EXERCISE REQUIREMENTS
Where the line containing "all active pixels." appears in the records below, begin there and output each line verbatim through the last line.

DATA FOR THIS TASK

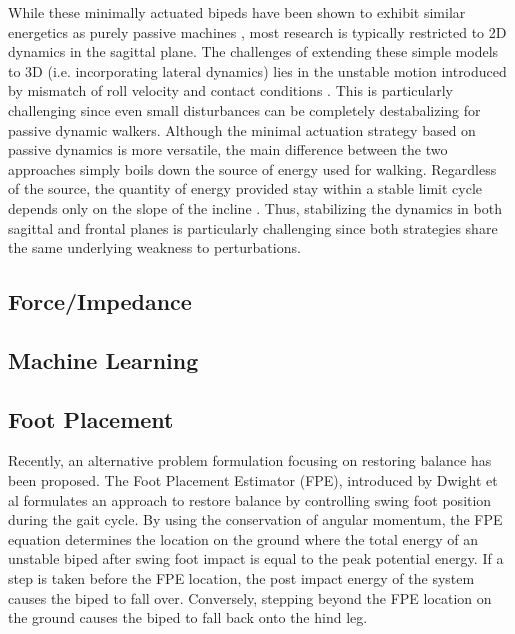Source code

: While these minimally actuated bipeds have been shown to exhibit similar energetics as purely passive machines \cite{Asano:2004jp}, most research is typically restricted to 2D dynamics in the sagittal plane. The challenges of extending these simple models to 3D (i.e. incorporating lateral dynamics) lies in the unstable motion introduced by mismatch of roll velocity and contact conditions \cite{Kuo:1999tn}. This is particularly challenging since even small disturbances can be completely destabalizing for passive dynamic walkers. Although the minimal actuation strategy based on passive dynamics is more versatile, the main difference between the two approaches simply boils down the source of energy used for walking. Regardless of the source, the quantity of energy provided stay within a stable limit cycle depends only on the slope of the incline \cite{Goswami:1996gn}. Thus, stabilizing the dynamics in both sagittal and frontal planes is particularly challenging since both strategies share the same underlying weakness to perturbations. 


\subsection{Force/Impedance} %
\label{sub:related_force_impedance}
\Incomplete


\subsection{Machine Learning} %
\label{sub:related_machine_learning}
\Incomplete


\subsection{Foot Placement} %
\label{sub:related_foot_placement}
Recently, an alternative problem formulation focusing on restoring balance has been proposed. The Foot Placement Estimator (FPE), introduced by Dwight et al \cite{Wight:2008ii} formulates an approach to restore balance by controlling swing foot position during the gait cycle. By using the conservation of angular momentum, the FPE equation determines the location on the ground where the total energy of an unstable biped after swing foot impact is equal to the peak potential energy. If a step is taken before the FPE location, the post impact energy of the system causes the biped to fall over. Conversely, stepping beyond the FPE location on the ground causes the biped to fall back onto the hind leg.

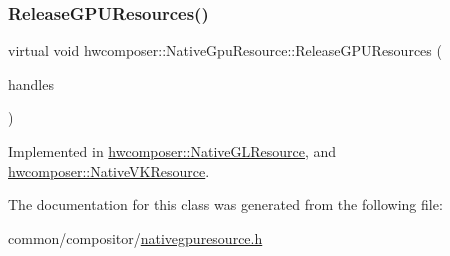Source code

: \mbox{\label{classhwcomposer_1_1NativeGpuResource_aeeedb37b304fcf7d005f6f409d88e0f5}} 
\subsubsection{\texorpdfstring{Release\+G\+P\+U\+Resources()}{ReleaseGPUResources()}}
{\footnotesize\ttfamily virtual void hwcomposer\+::\+Native\+Gpu\+Resource\+::\+Release\+G\+P\+U\+Resources (\begin{DoxyParamCaption}\item[{const std\+::vector$<$ \mbox{\hyperlink{namespacehwcomposer_a963c5a1d5902d2d05710dba19af35b48}{Resource\+Handle}} $>$ \&}]{handles }\end{DoxyParamCaption})\hspace{0.3cm}{\ttfamily [pure virtual]}}



Implemented in \mbox{\hyperlink{classhwcomposer_1_1NativeGLResource_a6a54502d70215d3c65ba23bb59ac5cef}{hwcomposer\+::\+Native\+G\+L\+Resource}}, and \mbox{\hyperlink{classhwcomposer_1_1NativeVKResource_aa8d7578f30f33d2dd932e8c598e70474}{hwcomposer\+::\+Native\+V\+K\+Resource}}.



The documentation for this class was generated from the following file\+:\begin{DoxyCompactItemize}
\item 
common/compositor/\mbox{\hyperlink{nativegpuresource_8h}{nativegpuresource.\+h}}\end{DoxyCompactItemize}

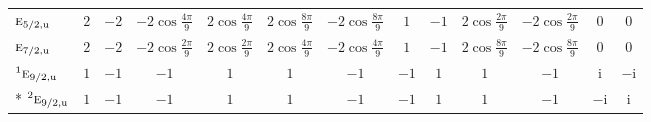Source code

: \documentclass[10pt,a4paper]{article}
\numberwithin{equation}{section}
\newcommand{\irr}[1]{\text{\normalfont\scshape #1}}
\newcommand{\conjpair}[1]{{}^{#1}}
\newcommand{\ptag}[1]{\mathrm{#1}}
\newcommand{\iunit}{\mathrm{i}}
\begin{document}
{{\begin{longtable}{@{}lcccccccccccc@{}}
$\irr{e}_{5/2,\ptag{u}}$ & $2$ & $-2$ & $-2\cos\tfrac{4\pi}{9}$ & $2\cos\tfrac{4\pi}{9}$ & $2\cos\tfrac{8\pi}{9}$ & $-2\cos\tfrac{8\pi}{9}$ & $1$ & $-1$ & $2\cos\tfrac{2\pi}{9}$ & $-2\cos\tfrac{2\pi}{9}$ & $0$ & $0$\\
$\irr{e}_{7/2,\ptag{u}}$ & $2$ & $-2$ & $-2\cos\tfrac{2\pi}{9}$ & $2\cos\tfrac{2\pi}{9}$ & $2\cos\tfrac{4\pi}{9}$ & $-2\cos\tfrac{4\pi}{9}$ & $1$ & $-1$ & $2\cos\tfrac{8\pi}{9}$ & $-2\cos\tfrac{8\pi}{9}$ & $0$ & $0$\\
$\conjpair{1}\irr{e}_{9/2,\ptag{u}}$ & $1$ & $-1$ & $-1$ & $1$ & $1$ & $-1$ & $-1$ & $1$ & $1$ & $-1$ & $\iunit{}$ & $-\iunit{}$\\*
$\conjpair{2}\irr{e}_{9/2,\ptag{u}}$ & $1$ & $-1$ & $-1$ & $1$ & $1$ & $-1$ & $-1$ & $1$ & $1$ & $-1$ & $-\iunit{}$ & $\iunit{}$\\
\bottomrule\end{longtable}}}
\end{document}
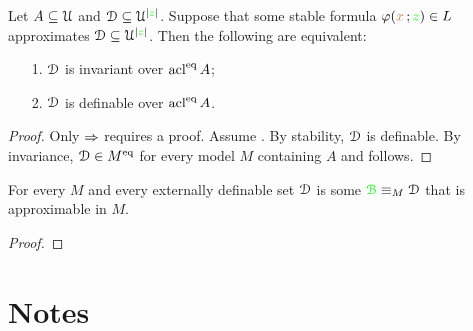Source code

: \documentclass[creche.tex]{subfiles}
\begin{document}
\begin{proposition}
Let $A\subseteq\EuScript U$ and $\EuScript D\subseteq\EuScript U^{|{\color{green} z}|}$. Suppose that some stable formula $\varphi({\color{brown} x}\,;{\color{green} z})\in L$ approximates $\EuScript D\subseteq\EuScript U^{|{\color{green} z}|}$. Then the following are equivalent:
\begin{itemize}
\item[1.] $\EuScript D$ is invariant over $\mathop{\rm acl}^{{\rm eq}} A$;
\item[2.] $\EuScript D$ is definable over $\mathop{\rm acl}^{{\rm eq}} A$.
\end{itemize}
\end{proposition}

\begin{proof}
Only $\Rightarrow$ requires a proof. Assume . By stability, $\EuScript D$ is definable. By invariance, $\EuScript D\in M^{{\rm eq}}$ for every model $M$ containing $A$ and  follows.
\end{proof}


\begin{proposition}
For every $M$ and every externally definable set $\EuScript D$ is some ${\color{green}{\EuScript B}}\equiv_M\EuScript D$ that is approximable in $M$. 
\end{proposition}

\begin{proof}

\end{proof}


\section{Notes}
\begin{biblist}[]\normalsize





\end{biblist}
\end{document}
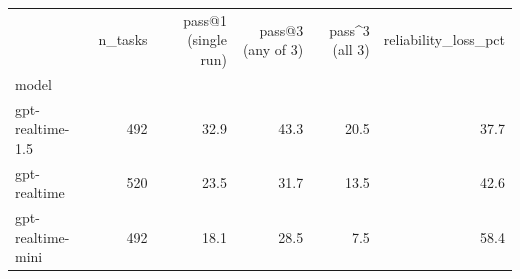 \begin{tabular}{lrrrrr}
\toprule
 & n_tasks & pass@1 (single run) & pass@3 (any of 3) & pass^3 (all 3) & reliability_loss_pct \\
model &  &  &  &  &  \\
\midrule
gpt-realtime-1.5 & 492 & 32.9 & 43.3 & 20.5 & 37.7 \\
gpt-realtime & 520 & 23.5 & 31.7 & 13.5 & 42.6 \\
gpt-realtime-mini & 492 & 18.1 & 28.5 & 7.5 & 58.4 \\
\bottomrule
\end{tabular}
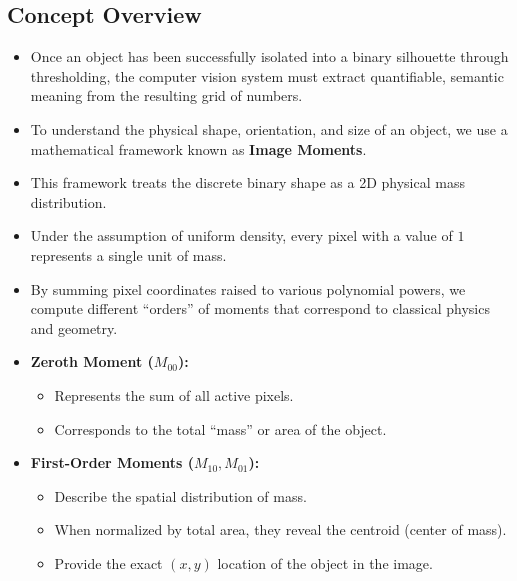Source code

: \documentclass[12pt]{article}
\begin{document}
\subsection{Concept Overview}
\begin{itemize}
    \item Once an object has been successfully isolated into a binary silhouette through thresholding, the computer vision system must extract quantifiable, semantic meaning from the resulting grid of numbers.

    \item To understand the physical shape, orientation, and size of an object, we use a mathematical framework known as \textbf{Image Moments}.

    \item This framework treats the discrete binary shape as a 2D physical mass distribution.

    \item Under the assumption of uniform density, every pixel with a value of $1$ represents a single unit of mass.

    \item By summing pixel coordinates raised to various polynomial powers, we compute different ``orders'' of moments that correspond to classical physics and geometry.

    \item \textbf{Zeroth Moment ($M_{00}$):}
          \begin{itemize}
              \item Represents the sum of all active pixels.
              \item Corresponds to the total ``mass'' or area of the object.
          \end{itemize}

    \item \textbf{First-Order Moments ($M_{10}, M_{01}$):}
          \begin{itemize}
              \item Describe the spatial distribution of mass.
              \item When normalized by total area, they reveal the centroid (center of mass).
              \item Provide the exact $(x, y)$ location of the object in the image.
          \end{itemize}


\end{itemize}
\end{document}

SOLUTION TO THIS EXERCISE
              \item Represents the sum of all active pixels.
              \item Corresponds to the total ``mass'' or area of the object.
          \end{itemize}

    \item \textbf{First-Order Moments ($M_{10}, M_{01}$):}
          \begin{itemize}
              \item Describe the spatial distribution of mass.
              \item When normalized by total area, they reveal the centroid (center of mass).
              \item Provide the exact $(x, y)$ location of the object in the image.
          \end{itemize}


\end{itemize}
\end{document}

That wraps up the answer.